Discussion:
We need a solution about .po files && UTF-8
(too old to reply)
Carlos Perelló Marín
2002-04-27 22:33:28 UTC
Permalink
An introduction for gnome-hackers readers...


We have a problem with l10n strings for GNOME 2.0. For all systems with
glibc < 2.2 the autorecode feature of glibc is not available so all .po
files should be encoded as UTF-8. We need mantainers opinion about this
problem because it's a critical bug that needs a fix before GNOME 2.0
release.

We have several options:

1.- Store all .po files for GNOME 2.0 at cvs.gnome.org as UTF-8
2.- Recode all .po files as UTF-8 at distribution time.

The "problems" are:

The option number 1 can cause some problems to translator people because
the lack of UTF-8 editors to update the UTF-8 files.

The option number 2 forces to use gettext >= 0.11 to all mantainers when
they do a make dist and we should add a rule to execute the recode.

Here you have the thread link to get more information about this issue:

http://mail.gnome.org/archives/gnome-i18n/2002-April/msg00075.html


Cheers.
--
Carlos Perelló Marín
mailto:***@gnome-db.org
mailto:***@hispalinux.es
http://www.gnome-db.org
http://www.Hispalinux.es
Valencia - Spain
Diego Sevilla Ruiz
2002-04-27 22:38:35 UTC
Permalink
Hi, Carlos:

Option 2 seems to be worse, because many packages can forgot to make the
change...

Also, what editors are there that support UTF-8? Can I play with emacs?

Best regards.
diego

On Sun, Apr 28, 2002 at 12:33:28AM +0200, Carlos Perelló Marín wrote:

| An introduction for gnome-hackers readers...
|
|
| We have a problem with l10n strings for GNOME 2.0. For all systems with
| glibc < 2.2 the autorecode feature of glibc is not available so all .po
| files should be encoded as UTF-8. We need mantainers opinion about this
| problem because it's a critical bug that needs a fix before GNOME 2.0
| release.
|
| We have several options:
|
| 1.- Store all .po files for GNOME 2.0 at cvs.gnome.org as UTF-8
| 2.- Recode all .po files as UTF-8 at distribution time.
|
| The "problems" are:
|
| The option number 1 can cause some problems to translator people because
| the lack of UTF-8 editors to update the UTF-8 files.
|
| The option number 2 forces to use gettext >= 0.11 to all mantainers when
| they do a make dist and we should add a rule to execute the recode.
|
| Here you have the thread link to get more information about this issue:
|
| http://mail.gnome.org/archives/gnome-i18n/2002-April/msg00075.html
|
|
| Cheers.
|
| --
| Carlos Perelló Marín
| mailto:***@gnome-db.org
| mailto:***@hispalinux.es
| http://www.gnome-db.org
| http://www.Hispalinux.es
| Valencia - Spain
--
Diego Sevilla Ruiz http://ditec.um.es/~dsevilla ***@um.es \ /\
Dpto.

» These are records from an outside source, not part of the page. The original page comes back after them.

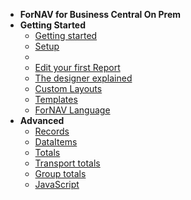 <!-- docs/_sidebar.md -->
<!-- [![ForNAV](../Images/ForNAV_logo_2f_250.png)](https://www.fornav.com/) -->

- **ForNAV for Business Central On Prem**
- **Getting Started**
  - [Getting started](/ForNAVForBCOnPrem/)
  - [Setup](/ForNAVForBCOnPrem/Setup.md)
  - <!-- ToDo Setup Report Pack -->
  <!-- - ToDo Add Help pages for the ForNAV Report Pack -->
  - [Edit your first Report](/ForNAVForBCOnPrem/EditYourFirstReport.md)
  - [The designer explained](/ForNAVForBCOnPrem/DesignerExplained.md) <!-- Generic -->
  - [Custom Layouts](/ForNAVForBCOnPrem/CustomLayouts.md) <!-- Generic -->
  - [Templates](/ForNAVForBCOnPrem/Templates.md)
  - [ForNAV Language](/ForNAVForBCOnPrem/Language.md)
  <!-- - Direct Print -->
- **Advanced**
  - [Records](/ForNAVForBCOnPrem/Records.md) 
  - [DataItems](/ForNAVForBCOnPrem/DataItem.md)
  - [Totals](/ForNAVForBCOnPrem/Totals.md)
  - [Transport totals](/ForNAVForBCOnPrem/TransportTotals.md)
  - [Group totals](/ForNAVForBCOnPrem/GroupTotals.md)
  - [JavaScript](/ForNAVForBCOnPrem/JavaScript.md)
  <!-- - [Create a new report]()  Generic -->
<!-- - **Extension Development** -->
  <!-- - [Create an extension from ForNAV](/ForNAVForBCOnPrem/) -->
  <!-- - [Set up ForNAV and Docker](/ForNAVForBCOnPrem/DockerSetup.md) -->
  <!-- - [Adding ForNAV reports to your own extension](/ForNAVForBCOnPrem/AddForNAVToYourExtension.md) -->
  <!-- - [ForNAV API](/ForNAVForBCOnPrem/) -->
  <!-- - [Conversion]() -->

Ingeniería y Tecnología de Computadores http://ditec.um.es ) ( ')
Visiting Extreme! Computing Lab http://extreme.indiana.edu ( / )
Indiana University, Bloomington http://www.iub.edu \(__)|
Havoc Pennington
2002-04-27 23:13:08 UTC
Permalink
Post by Carlos Perelló Marín
The option number 2 forces to use gettext >= 0.11 to all mantainers when
they do a make dist and we should add a rule to execute the recode.
Would this mean that when compiling from CVS, translations would be broken?

Havoc
Carlos Perelló Marín
2002-04-27 23:30:13 UTC
Permalink
Post by Havoc Pennington
Post by Carlos Perelló Marín
The option number 2 forces to use gettext >= 0.11 to all mantainers when
they do a make dist and we should add a rule to execute the recode.
Would this mean that when compiling from CVS, translations would be broken?
Good point. With the option that we were thinking on, yes. Translatios
would be broken if you don't do the make dist first, so we need to
update the solution or find another option.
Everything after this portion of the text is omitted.